* **WHAT IS NEEDED**: There is one span to output from the data below: the lines starting at the line with "away from everything." and ending at the line with "is much wider.". Output it exactly, ends included, nothing more.

* **MATERIAL FOR THIS TASK**:
┄┄┄┄┄┄┄┄┄┄
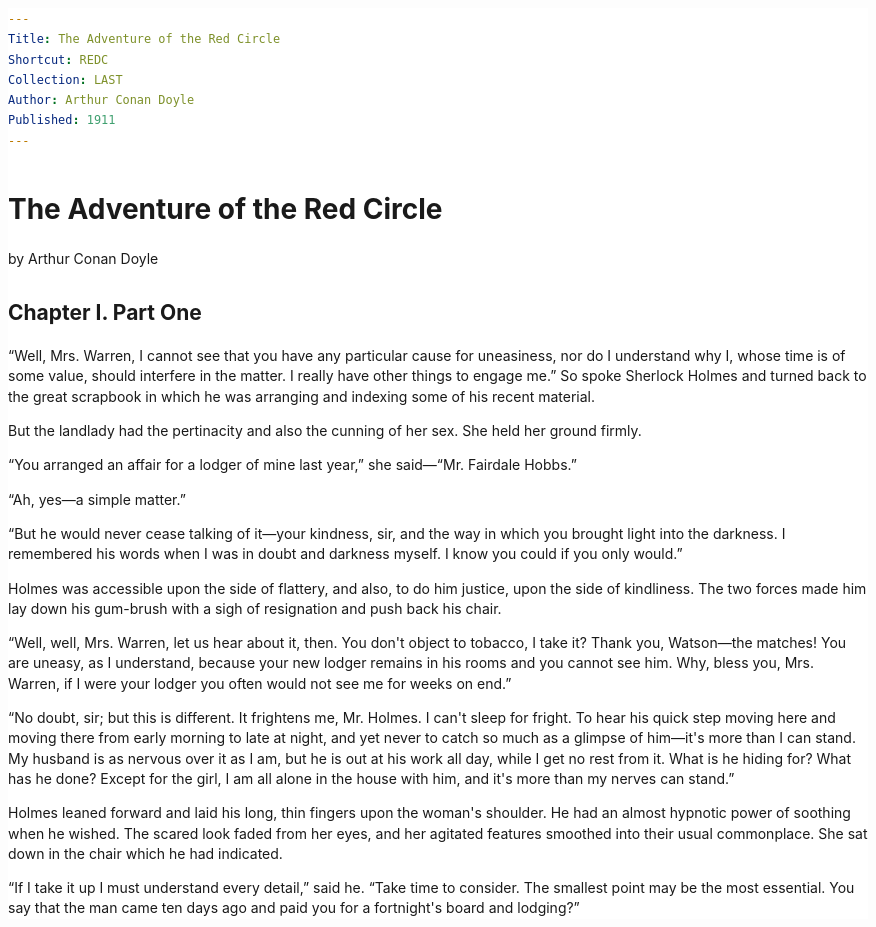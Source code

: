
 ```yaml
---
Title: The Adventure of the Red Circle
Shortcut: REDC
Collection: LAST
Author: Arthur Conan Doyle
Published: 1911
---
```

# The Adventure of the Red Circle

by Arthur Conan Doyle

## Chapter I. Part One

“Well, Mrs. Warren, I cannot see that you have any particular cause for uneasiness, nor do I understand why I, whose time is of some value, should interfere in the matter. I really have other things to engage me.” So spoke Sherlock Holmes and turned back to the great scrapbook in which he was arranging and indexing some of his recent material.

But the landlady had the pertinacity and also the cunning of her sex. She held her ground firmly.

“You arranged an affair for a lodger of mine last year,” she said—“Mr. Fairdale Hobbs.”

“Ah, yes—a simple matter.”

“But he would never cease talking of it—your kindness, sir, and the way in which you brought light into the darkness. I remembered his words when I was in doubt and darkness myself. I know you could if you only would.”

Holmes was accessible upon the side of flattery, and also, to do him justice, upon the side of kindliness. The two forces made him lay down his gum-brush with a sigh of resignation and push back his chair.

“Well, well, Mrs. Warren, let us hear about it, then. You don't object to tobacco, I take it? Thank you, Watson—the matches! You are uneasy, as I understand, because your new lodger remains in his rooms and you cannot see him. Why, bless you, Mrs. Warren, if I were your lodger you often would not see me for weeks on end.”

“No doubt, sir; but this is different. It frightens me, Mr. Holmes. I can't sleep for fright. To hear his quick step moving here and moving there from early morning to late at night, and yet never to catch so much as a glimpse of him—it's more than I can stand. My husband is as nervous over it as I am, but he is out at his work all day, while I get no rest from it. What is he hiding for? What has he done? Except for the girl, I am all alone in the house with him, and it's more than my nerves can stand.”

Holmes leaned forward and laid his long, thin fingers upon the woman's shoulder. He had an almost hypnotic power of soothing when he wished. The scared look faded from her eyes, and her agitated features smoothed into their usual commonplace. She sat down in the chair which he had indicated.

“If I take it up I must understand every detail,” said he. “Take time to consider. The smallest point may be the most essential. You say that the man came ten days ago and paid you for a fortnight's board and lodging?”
┄┄┄┄┄┄┄┄┄┄
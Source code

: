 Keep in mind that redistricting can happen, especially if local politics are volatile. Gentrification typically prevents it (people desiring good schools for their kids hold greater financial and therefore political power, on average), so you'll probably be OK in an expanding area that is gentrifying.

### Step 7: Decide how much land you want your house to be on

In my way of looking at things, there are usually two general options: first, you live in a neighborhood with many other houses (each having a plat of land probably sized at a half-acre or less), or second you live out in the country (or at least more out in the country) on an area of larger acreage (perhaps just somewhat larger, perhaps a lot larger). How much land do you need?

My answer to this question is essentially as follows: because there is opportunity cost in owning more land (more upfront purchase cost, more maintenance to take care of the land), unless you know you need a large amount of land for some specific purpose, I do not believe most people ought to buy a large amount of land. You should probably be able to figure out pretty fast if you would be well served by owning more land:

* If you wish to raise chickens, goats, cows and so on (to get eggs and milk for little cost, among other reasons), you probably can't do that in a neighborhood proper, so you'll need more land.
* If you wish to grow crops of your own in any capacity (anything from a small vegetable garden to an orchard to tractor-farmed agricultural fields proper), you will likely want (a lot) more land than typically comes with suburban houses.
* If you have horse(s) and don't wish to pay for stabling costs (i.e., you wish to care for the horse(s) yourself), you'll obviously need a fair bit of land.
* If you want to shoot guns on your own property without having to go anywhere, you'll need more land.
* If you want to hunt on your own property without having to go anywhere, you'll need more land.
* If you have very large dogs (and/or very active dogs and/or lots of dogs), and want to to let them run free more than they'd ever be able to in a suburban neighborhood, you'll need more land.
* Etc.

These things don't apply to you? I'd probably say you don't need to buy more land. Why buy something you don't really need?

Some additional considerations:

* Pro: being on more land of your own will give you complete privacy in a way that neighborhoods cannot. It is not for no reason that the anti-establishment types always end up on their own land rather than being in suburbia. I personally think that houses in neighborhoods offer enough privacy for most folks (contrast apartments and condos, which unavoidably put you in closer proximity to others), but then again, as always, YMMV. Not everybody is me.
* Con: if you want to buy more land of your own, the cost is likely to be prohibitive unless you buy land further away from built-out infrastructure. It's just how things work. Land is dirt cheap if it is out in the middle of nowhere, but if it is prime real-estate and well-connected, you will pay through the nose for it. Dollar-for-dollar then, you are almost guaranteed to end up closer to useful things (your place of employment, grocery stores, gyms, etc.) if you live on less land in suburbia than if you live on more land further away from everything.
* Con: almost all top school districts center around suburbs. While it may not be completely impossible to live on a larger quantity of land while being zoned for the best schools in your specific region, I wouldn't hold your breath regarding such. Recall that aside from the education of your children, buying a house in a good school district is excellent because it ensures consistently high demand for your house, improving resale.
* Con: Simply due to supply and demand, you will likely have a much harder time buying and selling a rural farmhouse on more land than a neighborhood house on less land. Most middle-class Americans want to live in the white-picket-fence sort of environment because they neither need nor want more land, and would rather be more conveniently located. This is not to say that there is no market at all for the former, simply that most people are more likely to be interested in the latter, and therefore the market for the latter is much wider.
┄┄┄┄┄┄┄┄┄┄
* **FINISHED EXERCISE**:
* Con: if you want to buy more land of your own, the cost is likely to be prohibitive unless you buy land further away from built-out infrastructure. It's just how things work. Land is dirt cheap if it is out in the middle of nowhere, but if it is prime real-estate and well-connected, you will pay through the nose for it. Dollar-for-dollar then, you are almost guaranteed to end up closer to useful things (your place of employment, grocery stores, gyms, etc.) if you live on less land in suburbia than if you live on more land further away from everything.
* Con: almost all top school districts center around suburbs. While it may not be completely impossible to live on a larger quantity of land while being zoned for the best schools in your specific region, I wouldn't hold your breath regarding such. Recall that aside from the education of your children, buying a house in a good school district is excellent because it ensures consistently high demand for your house, improving resale.
* Con: Simply due to supply and demand, you will likely have a much harder time buying and selling a rural farmhouse on more land than a neighborhood house on less land. Most middle-class Americans want to live in the white-picket-fence sort of environment because they neither need nor want more land, and would rather be more conveniently located. This is not to say that there is no market at all for the former, simply that most people are more likely to be interested in the latter, and therefore the market for the latter is much wider.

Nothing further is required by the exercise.